## EXTRACTED MATERIAL:
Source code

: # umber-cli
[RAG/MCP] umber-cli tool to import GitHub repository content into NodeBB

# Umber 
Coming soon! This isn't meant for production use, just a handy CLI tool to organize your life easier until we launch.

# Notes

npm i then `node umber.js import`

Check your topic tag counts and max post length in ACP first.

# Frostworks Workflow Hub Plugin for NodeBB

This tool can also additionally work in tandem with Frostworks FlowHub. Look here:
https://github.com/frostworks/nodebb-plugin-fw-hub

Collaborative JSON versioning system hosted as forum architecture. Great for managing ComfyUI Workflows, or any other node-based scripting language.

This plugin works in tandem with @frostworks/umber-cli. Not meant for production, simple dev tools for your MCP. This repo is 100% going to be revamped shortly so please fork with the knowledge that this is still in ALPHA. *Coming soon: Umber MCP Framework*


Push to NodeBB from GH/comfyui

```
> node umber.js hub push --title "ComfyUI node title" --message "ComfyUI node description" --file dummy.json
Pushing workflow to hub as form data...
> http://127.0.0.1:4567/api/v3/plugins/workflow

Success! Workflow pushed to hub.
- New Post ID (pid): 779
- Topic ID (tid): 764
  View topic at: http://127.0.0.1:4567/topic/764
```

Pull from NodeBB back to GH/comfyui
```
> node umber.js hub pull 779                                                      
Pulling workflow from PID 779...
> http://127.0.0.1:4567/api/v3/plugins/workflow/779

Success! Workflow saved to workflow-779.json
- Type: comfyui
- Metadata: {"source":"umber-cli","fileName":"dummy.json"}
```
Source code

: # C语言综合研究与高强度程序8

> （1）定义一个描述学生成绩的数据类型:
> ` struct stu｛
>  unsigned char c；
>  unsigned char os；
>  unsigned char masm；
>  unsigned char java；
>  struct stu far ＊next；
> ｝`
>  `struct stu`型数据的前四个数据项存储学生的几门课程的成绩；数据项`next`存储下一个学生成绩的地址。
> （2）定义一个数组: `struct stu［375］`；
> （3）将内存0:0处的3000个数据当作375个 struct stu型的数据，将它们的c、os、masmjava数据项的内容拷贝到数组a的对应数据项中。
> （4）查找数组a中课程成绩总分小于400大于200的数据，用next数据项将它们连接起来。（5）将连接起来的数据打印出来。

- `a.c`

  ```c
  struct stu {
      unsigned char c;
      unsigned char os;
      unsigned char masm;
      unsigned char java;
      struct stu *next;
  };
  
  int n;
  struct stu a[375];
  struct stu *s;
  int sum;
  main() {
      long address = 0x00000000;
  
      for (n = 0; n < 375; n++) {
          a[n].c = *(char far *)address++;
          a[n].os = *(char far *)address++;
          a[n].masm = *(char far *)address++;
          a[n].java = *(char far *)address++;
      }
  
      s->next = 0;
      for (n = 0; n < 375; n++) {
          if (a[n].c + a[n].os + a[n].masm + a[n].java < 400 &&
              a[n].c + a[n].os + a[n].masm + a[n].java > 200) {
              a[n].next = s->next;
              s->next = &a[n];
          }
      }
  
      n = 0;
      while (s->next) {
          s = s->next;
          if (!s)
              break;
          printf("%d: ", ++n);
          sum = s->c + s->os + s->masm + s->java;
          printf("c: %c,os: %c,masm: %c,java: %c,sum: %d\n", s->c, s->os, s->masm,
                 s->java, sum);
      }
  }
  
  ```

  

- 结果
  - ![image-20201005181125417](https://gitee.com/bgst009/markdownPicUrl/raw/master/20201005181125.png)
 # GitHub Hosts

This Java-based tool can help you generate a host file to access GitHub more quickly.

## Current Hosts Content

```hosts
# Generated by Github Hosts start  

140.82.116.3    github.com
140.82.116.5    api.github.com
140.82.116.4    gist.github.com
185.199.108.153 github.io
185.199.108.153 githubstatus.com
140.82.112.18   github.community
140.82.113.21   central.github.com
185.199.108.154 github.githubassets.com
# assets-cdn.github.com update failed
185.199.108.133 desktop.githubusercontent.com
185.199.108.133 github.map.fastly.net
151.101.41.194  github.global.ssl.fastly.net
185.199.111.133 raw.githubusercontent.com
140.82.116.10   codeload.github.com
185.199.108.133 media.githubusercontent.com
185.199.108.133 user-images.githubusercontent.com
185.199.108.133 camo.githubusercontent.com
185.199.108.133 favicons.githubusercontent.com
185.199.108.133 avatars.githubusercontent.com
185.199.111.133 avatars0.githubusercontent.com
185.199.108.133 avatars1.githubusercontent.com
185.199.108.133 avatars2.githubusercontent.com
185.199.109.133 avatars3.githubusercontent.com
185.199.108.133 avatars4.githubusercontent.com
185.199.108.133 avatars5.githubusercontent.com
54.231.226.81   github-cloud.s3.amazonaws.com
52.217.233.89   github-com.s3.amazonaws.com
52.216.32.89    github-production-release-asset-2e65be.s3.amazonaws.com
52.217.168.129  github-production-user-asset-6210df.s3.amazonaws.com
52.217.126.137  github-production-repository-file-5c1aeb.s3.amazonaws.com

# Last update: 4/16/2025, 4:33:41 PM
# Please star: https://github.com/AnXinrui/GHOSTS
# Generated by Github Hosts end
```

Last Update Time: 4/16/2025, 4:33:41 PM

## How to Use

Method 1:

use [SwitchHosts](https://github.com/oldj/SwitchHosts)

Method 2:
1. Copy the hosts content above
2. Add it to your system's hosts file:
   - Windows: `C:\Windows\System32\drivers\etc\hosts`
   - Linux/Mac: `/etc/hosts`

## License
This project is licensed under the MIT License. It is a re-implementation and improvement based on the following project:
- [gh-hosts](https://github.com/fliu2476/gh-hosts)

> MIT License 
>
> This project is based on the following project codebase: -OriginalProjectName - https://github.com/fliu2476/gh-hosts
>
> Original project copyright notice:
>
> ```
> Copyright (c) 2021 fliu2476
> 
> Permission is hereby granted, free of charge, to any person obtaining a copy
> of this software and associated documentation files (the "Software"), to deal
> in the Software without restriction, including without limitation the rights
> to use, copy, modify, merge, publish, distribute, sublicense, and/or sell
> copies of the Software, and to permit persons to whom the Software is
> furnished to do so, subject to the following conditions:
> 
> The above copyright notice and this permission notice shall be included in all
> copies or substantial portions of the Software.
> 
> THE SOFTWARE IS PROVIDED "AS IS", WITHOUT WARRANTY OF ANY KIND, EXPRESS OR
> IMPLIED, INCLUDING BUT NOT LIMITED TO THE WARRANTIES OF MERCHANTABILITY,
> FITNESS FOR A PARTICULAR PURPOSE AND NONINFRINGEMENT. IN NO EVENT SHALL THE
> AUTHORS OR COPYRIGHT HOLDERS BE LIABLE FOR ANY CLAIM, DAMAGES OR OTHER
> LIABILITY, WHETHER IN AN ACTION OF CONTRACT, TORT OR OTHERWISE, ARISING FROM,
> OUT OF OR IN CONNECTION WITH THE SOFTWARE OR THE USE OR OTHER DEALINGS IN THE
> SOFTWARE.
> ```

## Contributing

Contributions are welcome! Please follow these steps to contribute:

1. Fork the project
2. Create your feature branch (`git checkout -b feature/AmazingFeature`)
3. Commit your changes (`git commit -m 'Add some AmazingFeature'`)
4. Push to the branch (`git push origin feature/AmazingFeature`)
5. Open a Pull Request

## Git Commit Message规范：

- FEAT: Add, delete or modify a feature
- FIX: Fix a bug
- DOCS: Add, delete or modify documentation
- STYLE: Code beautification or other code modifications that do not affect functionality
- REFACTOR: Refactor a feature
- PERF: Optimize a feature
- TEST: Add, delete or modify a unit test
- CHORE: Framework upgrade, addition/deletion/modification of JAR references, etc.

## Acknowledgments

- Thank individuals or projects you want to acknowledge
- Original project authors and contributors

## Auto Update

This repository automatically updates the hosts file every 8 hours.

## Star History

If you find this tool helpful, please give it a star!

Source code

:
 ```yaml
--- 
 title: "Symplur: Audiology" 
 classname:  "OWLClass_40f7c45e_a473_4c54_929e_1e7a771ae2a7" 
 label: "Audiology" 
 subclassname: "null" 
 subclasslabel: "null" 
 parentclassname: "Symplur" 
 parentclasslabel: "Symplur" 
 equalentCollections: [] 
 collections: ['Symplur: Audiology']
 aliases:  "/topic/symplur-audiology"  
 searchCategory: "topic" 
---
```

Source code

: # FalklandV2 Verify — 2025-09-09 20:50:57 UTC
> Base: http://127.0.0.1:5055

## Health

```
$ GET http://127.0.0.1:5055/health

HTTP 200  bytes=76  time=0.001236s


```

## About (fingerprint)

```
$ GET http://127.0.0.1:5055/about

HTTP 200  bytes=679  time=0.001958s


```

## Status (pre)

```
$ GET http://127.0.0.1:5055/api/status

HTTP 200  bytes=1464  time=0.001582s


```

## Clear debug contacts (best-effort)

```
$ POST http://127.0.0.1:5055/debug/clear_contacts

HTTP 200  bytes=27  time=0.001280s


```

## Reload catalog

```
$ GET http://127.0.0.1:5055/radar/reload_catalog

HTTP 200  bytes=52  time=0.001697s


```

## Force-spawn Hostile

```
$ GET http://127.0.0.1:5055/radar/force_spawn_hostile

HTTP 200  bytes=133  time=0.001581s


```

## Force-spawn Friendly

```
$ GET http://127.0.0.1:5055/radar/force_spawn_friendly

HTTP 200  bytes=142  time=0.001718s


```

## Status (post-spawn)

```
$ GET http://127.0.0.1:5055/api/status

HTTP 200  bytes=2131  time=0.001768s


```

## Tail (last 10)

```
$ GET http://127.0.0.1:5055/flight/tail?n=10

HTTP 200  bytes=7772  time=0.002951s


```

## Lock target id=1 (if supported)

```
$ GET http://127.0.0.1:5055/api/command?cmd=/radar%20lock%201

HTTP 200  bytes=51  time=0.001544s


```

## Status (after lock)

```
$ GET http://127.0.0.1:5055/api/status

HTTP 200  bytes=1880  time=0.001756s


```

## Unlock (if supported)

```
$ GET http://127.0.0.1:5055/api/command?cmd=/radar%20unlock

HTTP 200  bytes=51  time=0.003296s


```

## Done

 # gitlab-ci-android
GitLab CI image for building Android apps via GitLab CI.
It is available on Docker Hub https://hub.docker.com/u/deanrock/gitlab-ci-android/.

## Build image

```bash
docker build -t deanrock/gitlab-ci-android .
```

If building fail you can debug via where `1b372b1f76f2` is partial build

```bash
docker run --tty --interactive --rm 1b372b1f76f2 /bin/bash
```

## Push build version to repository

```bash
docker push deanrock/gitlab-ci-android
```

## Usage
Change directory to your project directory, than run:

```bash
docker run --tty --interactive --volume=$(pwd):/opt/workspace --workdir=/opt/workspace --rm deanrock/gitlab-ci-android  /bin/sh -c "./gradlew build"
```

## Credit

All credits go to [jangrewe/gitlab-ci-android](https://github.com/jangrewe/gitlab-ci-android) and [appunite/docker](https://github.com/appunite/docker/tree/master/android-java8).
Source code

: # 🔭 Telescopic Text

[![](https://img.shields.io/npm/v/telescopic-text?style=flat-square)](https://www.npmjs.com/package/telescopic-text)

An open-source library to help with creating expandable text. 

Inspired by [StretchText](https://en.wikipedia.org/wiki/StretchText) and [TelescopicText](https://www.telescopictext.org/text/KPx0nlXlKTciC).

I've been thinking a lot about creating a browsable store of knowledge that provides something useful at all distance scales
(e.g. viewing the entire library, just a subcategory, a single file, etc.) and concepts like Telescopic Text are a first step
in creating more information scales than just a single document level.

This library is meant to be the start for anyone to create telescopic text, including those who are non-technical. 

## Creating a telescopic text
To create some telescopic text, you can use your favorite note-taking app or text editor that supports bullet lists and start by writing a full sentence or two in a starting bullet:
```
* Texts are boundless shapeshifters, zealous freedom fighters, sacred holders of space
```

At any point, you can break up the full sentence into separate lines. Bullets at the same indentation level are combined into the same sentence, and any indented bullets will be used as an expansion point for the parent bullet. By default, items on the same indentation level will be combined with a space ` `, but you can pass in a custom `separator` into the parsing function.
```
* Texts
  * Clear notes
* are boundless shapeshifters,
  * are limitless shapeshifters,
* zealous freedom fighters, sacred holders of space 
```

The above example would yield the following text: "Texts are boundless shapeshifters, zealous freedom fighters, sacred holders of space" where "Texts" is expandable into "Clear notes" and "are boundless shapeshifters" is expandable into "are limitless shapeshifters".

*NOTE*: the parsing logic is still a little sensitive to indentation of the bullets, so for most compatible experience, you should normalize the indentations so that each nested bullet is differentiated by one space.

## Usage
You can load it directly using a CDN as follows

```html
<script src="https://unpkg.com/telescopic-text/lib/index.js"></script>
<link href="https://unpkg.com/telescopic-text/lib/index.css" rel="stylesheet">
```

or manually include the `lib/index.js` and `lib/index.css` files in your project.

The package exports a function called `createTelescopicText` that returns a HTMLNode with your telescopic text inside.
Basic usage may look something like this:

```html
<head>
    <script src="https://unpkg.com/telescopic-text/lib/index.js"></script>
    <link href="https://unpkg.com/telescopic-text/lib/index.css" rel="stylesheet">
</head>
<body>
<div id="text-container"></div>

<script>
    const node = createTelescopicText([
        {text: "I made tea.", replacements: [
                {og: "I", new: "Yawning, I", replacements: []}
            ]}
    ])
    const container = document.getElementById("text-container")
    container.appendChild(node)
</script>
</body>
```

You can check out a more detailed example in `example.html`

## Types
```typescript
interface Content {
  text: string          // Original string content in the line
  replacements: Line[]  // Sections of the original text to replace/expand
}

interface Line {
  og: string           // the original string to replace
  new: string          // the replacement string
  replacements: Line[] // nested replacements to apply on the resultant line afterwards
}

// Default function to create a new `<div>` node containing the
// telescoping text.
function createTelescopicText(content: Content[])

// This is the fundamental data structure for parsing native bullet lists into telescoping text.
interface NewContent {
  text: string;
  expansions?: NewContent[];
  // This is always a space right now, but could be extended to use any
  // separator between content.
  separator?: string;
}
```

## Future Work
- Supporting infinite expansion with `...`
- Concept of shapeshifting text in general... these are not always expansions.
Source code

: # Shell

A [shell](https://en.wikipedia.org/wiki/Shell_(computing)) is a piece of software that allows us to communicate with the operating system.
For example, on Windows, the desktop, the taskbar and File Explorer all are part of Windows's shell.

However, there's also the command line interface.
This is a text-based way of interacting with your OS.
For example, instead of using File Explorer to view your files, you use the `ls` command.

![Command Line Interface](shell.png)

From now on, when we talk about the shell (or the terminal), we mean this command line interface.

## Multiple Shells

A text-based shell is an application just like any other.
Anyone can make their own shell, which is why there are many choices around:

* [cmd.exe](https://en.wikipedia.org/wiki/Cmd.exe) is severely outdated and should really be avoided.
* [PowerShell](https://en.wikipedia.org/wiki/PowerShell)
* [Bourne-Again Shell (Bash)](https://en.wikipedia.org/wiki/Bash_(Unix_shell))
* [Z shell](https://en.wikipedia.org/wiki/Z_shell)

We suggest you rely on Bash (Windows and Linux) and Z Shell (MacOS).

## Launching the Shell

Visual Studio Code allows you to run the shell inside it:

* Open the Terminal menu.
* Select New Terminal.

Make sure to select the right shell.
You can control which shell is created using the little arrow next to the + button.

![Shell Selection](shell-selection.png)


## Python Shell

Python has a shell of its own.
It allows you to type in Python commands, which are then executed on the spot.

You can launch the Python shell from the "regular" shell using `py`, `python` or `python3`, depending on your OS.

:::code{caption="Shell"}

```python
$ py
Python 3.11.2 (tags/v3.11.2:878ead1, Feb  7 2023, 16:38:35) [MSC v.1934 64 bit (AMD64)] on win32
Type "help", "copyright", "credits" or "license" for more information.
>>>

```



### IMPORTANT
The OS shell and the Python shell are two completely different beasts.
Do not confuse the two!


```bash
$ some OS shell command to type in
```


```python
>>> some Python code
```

## WORK INSTRUCTION:
Restate verbatim the first line above and all lines after it through the line containing "# Frostworks Workflow Hub Plugin for NodeBB"; omit the rest.

## ANSWER TO THIS TASK:
Source code

: # umber-cli
[RAG/MCP] umber-cli tool to import GitHub repository content into NodeBB

# Umber 
Coming soon! This isn't meant for production use, just a handy CLI tool to organize your life easier until we launch.

# Notes

npm i then `node umber.js import`

Check your topic tag counts and max post length in ACP first.

# Frostworks Workflow Hub Plugin for NodeBB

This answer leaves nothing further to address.